Choice demeans women

You know what bugs me most about Sarah Palin?

It isn’t that John McCain spent weeks claiming Barack Obama was unready to lead, then chose her as his running mate – and potential leader of the Free World – a woman who until six years ago was mayor of Wasilla, Alaska, population: 5,469.

It isn’t that Palin’s daughter has been revealed to be pregnant at 17; one can only imagine how hard it must be for the poor kid to see such a difficult and personal challenge play out in national headlines.

No, what’s troubling is that in choosing the Alaska governor as his running mate, McCain makes a cynical and demeaning appeal to women upset that Hillary Clinton’s presidential bid fell short and that she was snubbed by Barack Obama as his number two. Had McCain chosen a woman of greater experience or higher national profile, he might at least have a fig leaf of deniability to hide behind. In settling on the relatively unknown Palin, he throws even the fig leaf away.

Indeed, lest anyone miss the point, Palin evoked Hillary Clinton’s historic run during last week’s campaign rollout. Referring to Clinton’s oft-quoted line about how her candidacy left 18 million cracks in the glass ceiling, Palin said, “It turns out that the women in America aren’t finished yet, and we can shatter that glass ceiling once and for all.”

The notion that Hillary’s women will automatically become Sarah’s carries the implicit assumption that a woman is a woman is a woman is a woman, that disaffected female supporters of Clinton will flock to Palin because she has the right reproductive organs and never mind that, politically, the two could hardly be less alike. Never mind pro-choice versus pro-life. Never mind Iraq, Iran, gas prices, the mortgage crisis, failing schools. Chromosomes conquer all.

I am reminded of what happened when Thurgood Marshall, the first African-American on the Supreme Court, stepped down in 1991. President George H.W. Bush nominated another black man, Clarence Thomas, to replace him. Bush, at least, had the decency to claim with a straight face that race had nothing to do with his decision. The McCain campaign, by contrast, can hardly hide its glee at the thought Palin will woo disgruntled women away from the Democrats.

The irony is that the GOP has spent years inveighing against so-called “identity politics.” I guess it’s only bad when other people do it.

And here, let me admit that I’m not quite sure why Hillary Clinton’s female supporters are so disgruntled to begin with. Yes, there is disappointment, even bitterness, in seeing a candidate you believed in defeated. But that’s politics.

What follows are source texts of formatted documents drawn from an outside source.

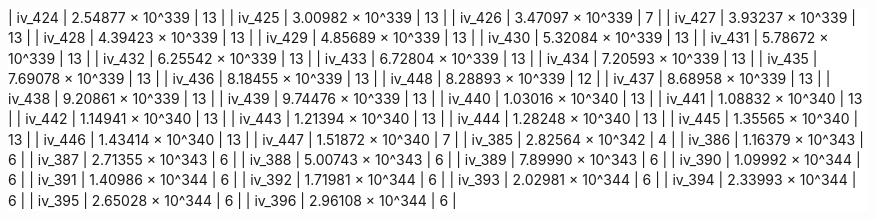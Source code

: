 | iv_424 | 2.54877 × 10^339 | 13 |
| iv_425 | 3.00982 × 10^339 | 13 |
| iv_426 | 3.47097 × 10^339 | 7 |
| iv_427 | 3.93237 × 10^339 | 13 |
| iv_428 | 4.39423 × 10^339 | 13 |
| iv_429 | 4.85689 × 10^339 | 13 |
| iv_430 | 5.32084 × 10^339 | 13 |
| iv_431 | 5.78672 × 10^339 | 13 |
| iv_432 | 6.25542 × 10^339 | 13 |
| iv_433 | 6.72804 × 10^339 | 13 |
| iv_434 | 7.20593 × 10^339 | 13 |
| iv_435 | 7.69078 × 10^339 | 13 |
| iv_436 | 8.18455 × 10^339 | 13 |
| iv_448 | 8.28893 × 10^339 | 12 |
| iv_437 | 8.68958 × 10^339 | 13 |
| iv_438 | 9.20861 × 10^339 | 13 |
| iv_439 | 9.74476 × 10^339 | 13 |
| iv_440 | 1.03016 × 10^340 | 13 |
| iv_441 | 1.08832 × 10^340 | 13 |
| iv_442 | 1.14941 × 10^340 | 13 |
| iv_443 | 1.21394 × 10^340 | 13 |
| iv_444 | 1.28248 × 10^340 | 13 |
| iv_445 | 1.35565 × 10^340 | 13 |
| iv_446 | 1.43414 × 10^340 | 13 |
| iv_447 | 1.51872 × 10^340 | 7 |
| iv_385 | 2.82564 × 10^342 | 4 |
| iv_386 | 1.16379 × 10^343 | 6 |
| iv_387 | 2.71355 × 10^343 | 6 |
| iv_388 | 5.00743 × 10^343 | 6 |
| iv_389 | 7.89990 × 10^343 | 6 |
| iv_390 | 1.09992 × 10^344 | 6 |
| iv_391 | 1.40986 × 10^344 | 6 |
| iv_392 | 1.71981 × 10^344 | 6 |
| iv_393 | 2.02981 × 10^344 | 6 |
| iv_394 | 2.33993 × 10^344 | 6 |
| iv_395 | 2.65028 × 10^344 | 6 |
| iv_396 | 2.96108 × 10^344 | 6 |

Yes, too, Clinton faced sexism from media, from voters and even, in a dismissive aside or two, from Obama. But Obama has contended with racism and misdirected Islamophobia from day one and some might argue that McCain is battling ageism even now.

Point being, Clinton was not the only candidate to face unfair challenges. So it’s hard to understand this sense one gets from her women supporters that she was not just defeated, but cheated, robbed of something that belonged to her. That doesn’t square with any campaign postmortem I’ve seen. They all say Clinton lost because her team was dysfunctional, disorganized and out-strategized.

Granted, I’m not a woman so maybe I’m missing something. But I believe that if I were a woman, even one who had supported Clinton, I’d still be insulted at this notion that any woman will do, affronted by this attempt to manipulate my hunger for history, and offended that anyone thought me blind enough to miss the obvious:

Namely, that a woman is being objectified here. And her name is not Hillary.